Requirement =
Note every line in the entries that contains the string "https", and copy it.

Source texts of formatted documents
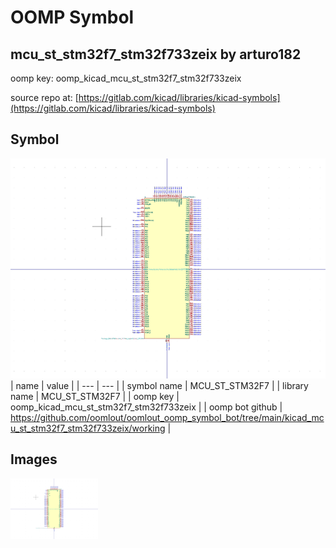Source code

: # OOMP Symbol  
## mcu_st_stm32f7_stm32f733zeix  by arturo182  
  
oomp key: oomp_kicad_mcu_st_stm32f7_stm32f733zeix  
  
source repo at: [https://gitlab.com/kicad/libraries/kicad-symbols](https://gitlab.com/kicad/libraries/kicad-symbols)  
## Symbol  
  
[![working.png](working_600.png)](working.png)  
| name | value | 
| --- | --- | 
| symbol name | MCU_ST_STM32F7 | 
| library name | MCU_ST_STM32F7 | 
| oomp key | oomp_kicad_mcu_st_stm32f7_stm32f733zeix | 
| oomp bot github | https://github.com/oomlout/oomlout_oomp_symbol_bot/tree/main/kicad_mcu_st_stm32f7_stm32f733zeix/working | 
## Images  
  
[![working.png](working_140.png)](working.png)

Solved problem =
source repo at: [https://gitlab.com/kicad/libraries/kicad-symbols](https://gitlab.com/kicad/libraries/kicad-symbols)  
| oomp bot github | https://github.com/oomlout/oomlout_oomp_symbol_bot/tree/main/kicad_mcu_st_stm32f7_stm32f733zeix/working | 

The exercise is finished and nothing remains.